Nazionalità: Algeria, Francia

Regia: Merzak Allouache

 

Le terrazze dell’anima

Merzak Allouache autore di  Normal! e El taaib, porta al Lido il film Es-Stouh (Les terrasses), cinque storie che si intersecano scandite dall’invito alla preghiera dei Muezzin. Luogo deputato a questi intrecci è il quartiere popolare di Algeri: Bab El-Oued.

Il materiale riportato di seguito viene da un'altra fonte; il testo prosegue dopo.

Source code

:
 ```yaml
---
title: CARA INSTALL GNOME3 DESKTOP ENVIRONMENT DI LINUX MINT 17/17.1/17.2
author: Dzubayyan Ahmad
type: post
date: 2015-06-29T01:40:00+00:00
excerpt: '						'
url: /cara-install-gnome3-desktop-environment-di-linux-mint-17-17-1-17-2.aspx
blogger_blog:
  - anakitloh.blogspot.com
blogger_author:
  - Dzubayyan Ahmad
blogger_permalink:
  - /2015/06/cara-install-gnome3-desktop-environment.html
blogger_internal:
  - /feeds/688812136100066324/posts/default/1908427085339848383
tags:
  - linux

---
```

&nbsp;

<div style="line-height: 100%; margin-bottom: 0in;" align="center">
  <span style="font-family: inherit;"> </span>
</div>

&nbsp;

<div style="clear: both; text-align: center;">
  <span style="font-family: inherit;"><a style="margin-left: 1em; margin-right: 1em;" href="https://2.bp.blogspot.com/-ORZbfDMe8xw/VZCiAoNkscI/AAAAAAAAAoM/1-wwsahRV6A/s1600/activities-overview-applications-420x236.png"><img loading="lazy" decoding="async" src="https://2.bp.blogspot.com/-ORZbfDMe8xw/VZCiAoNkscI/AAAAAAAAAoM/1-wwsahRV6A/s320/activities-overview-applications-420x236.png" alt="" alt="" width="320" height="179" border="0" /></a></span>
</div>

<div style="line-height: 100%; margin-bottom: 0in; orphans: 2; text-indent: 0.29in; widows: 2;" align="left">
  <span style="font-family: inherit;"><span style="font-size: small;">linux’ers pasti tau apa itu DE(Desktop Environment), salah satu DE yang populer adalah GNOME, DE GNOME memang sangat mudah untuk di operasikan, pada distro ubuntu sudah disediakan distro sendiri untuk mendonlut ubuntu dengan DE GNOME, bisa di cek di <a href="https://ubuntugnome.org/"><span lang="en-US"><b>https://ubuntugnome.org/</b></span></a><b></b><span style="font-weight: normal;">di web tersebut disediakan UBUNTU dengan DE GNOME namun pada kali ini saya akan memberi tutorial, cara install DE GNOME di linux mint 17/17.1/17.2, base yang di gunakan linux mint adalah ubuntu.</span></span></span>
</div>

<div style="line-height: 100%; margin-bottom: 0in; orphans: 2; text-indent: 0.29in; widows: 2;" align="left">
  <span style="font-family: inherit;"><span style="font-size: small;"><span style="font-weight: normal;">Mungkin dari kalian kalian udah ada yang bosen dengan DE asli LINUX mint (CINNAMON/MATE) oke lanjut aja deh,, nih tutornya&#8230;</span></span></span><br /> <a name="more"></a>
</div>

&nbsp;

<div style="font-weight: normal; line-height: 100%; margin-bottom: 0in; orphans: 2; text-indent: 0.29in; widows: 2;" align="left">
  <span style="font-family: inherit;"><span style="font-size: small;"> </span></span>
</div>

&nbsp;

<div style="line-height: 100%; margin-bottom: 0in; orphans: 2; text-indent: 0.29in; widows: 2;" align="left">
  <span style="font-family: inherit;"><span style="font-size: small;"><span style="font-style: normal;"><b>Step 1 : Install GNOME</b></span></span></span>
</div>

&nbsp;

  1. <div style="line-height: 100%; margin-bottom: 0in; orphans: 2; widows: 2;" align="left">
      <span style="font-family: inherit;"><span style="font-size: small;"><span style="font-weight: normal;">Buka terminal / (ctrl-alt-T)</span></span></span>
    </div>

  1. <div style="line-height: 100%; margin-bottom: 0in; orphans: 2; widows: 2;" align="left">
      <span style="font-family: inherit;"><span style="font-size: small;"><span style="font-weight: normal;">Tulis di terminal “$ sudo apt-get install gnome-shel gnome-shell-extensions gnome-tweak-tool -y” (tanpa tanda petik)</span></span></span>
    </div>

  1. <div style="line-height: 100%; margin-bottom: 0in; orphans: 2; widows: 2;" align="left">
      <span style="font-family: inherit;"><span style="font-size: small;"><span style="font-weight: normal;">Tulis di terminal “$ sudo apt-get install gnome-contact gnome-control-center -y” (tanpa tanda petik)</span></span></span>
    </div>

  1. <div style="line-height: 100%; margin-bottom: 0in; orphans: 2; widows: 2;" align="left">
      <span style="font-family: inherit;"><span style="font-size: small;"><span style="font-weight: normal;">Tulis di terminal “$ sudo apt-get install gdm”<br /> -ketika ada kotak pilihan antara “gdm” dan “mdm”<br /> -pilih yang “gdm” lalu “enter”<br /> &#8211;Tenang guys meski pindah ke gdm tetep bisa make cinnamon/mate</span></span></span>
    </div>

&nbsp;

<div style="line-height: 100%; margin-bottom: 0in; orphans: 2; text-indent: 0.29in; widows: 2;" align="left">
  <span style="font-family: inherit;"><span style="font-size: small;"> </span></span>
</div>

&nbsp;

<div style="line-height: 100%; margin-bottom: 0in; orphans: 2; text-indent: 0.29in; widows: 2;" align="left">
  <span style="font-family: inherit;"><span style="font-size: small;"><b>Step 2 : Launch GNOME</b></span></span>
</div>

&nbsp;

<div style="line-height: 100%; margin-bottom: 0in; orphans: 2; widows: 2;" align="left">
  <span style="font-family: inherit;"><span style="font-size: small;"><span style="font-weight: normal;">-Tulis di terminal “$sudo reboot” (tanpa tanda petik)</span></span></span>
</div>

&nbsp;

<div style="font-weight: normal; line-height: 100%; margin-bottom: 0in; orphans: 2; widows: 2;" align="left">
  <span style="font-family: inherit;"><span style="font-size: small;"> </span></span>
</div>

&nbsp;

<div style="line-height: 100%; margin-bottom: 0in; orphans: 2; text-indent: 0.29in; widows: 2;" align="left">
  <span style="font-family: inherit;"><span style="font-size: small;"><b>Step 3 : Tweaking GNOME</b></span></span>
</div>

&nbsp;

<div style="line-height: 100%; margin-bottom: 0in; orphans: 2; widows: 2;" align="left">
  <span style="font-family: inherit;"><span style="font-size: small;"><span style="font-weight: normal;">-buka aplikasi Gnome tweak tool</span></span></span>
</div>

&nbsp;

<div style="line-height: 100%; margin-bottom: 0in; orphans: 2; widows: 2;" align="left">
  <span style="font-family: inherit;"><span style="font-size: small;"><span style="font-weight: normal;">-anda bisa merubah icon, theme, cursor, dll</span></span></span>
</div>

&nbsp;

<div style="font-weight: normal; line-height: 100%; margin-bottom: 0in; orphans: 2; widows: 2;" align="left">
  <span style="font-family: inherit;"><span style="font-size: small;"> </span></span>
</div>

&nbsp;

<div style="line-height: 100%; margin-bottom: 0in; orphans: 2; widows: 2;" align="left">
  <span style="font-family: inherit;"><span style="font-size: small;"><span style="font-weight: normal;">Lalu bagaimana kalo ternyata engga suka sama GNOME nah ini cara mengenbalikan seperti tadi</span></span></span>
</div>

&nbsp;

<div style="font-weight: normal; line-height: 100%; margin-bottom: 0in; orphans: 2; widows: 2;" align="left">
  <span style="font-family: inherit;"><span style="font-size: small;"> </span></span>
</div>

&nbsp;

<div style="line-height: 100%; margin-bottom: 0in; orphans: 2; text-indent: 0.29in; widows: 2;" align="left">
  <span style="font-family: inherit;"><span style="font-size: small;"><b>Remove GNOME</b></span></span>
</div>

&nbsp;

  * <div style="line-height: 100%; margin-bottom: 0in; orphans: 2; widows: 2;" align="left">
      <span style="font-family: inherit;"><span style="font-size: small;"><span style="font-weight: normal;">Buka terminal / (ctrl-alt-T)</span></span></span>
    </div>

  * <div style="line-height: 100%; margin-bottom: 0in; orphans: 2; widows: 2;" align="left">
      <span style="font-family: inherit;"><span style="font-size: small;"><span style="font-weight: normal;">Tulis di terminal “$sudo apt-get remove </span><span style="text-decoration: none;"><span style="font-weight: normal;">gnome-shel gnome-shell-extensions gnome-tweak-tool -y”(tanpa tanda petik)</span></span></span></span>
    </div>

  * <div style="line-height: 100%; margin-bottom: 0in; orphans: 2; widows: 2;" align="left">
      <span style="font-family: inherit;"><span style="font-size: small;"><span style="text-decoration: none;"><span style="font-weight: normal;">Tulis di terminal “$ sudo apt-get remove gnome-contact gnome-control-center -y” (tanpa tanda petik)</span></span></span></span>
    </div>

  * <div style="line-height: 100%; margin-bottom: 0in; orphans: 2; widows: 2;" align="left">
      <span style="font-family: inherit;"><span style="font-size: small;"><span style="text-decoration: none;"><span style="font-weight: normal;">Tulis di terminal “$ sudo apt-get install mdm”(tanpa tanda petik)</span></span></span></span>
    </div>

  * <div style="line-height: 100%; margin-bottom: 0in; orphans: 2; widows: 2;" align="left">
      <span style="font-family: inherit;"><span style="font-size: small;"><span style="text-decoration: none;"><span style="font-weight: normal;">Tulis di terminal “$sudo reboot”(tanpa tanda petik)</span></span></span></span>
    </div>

Nel corso di un’intera giornata su altrettante terrazze la bambina di una famiglia intransigente tenta di avere un rapporto “normale” con lo zio rinchiuso in una gabbia sul tetto per ragioni inconfessate. Il proprietario dell’immobile scompare dopo aver cercato ancora una volta di cacciare un’anziana donna che vive abusivamente sulla terrazza: indaga un ex ufficiale di polizia decisamente singolare. Un gruppo di ragazzi usa il tetto del palazzo come sala prove in vista di un’esibizione musicale, finché sul terrazzo adiacente si consuma il dramma di una giovane donna. Un uomo viene torturato perché non vuole firmare un misterioso documento, sotto l’occhio cinico di qualcuno che gli è in realtà molto vicino, e una piccola troupe televisiva si ritrova nel posto sbagliato nel momento sbagliato.

Le terrazze diventano così metafora della complessa e tormentata società algerina. Un paese decadente dove la violenza ha raggiunto i tetti delle sue case, in passato luoghi tranquilli nei quali la gente del vicinato si incontrava e trascorreva il tempo a contemplare la baia, le colline, il mare.
Allouache costruisce una sceneggiatura attenta e convincente che scorre dall’inizio alla fine con buon ritmo. Una storia raccontata sia a livello visivo che narrativo nel migliore dei modi. I personaggi ben calibrati non risultano mai superflui o marginali ma rendono nel loro complesso la molteplice struttura del soggetto narrato in una sorta di sineddoche.

I rapporti umani si logorano con lo scorrere della pellicola. Per il regista algerino sembra non ci sia possibilità di fuga dal proprio destino. Questa mancata redenzione viene espressa a livello estetico con una fotografia color cenere soprattutto quando vengono filmati gli interni, provocando un contrasto visivo forte quando la macchina da presa, in esterno, ci mostra i meravigliosi panorami sul mare ripresi con una fotografia realista.

Nell’incontro con i giornalisti il regista ha parlato della sua terra d’origine in evidenza nella sua opera: “In questo momento in cui il mondo arabo è scosso da una serie di crisi senza precedenti, l’Algeria appare invece paradossalmente serena, rivolta verso se stessa, quasi indifferente. Tiene cara la sua nuova pace recuperata dopo un decennio di cruento terrorismo. La realtà, tuttavia, è alquanto diversa”.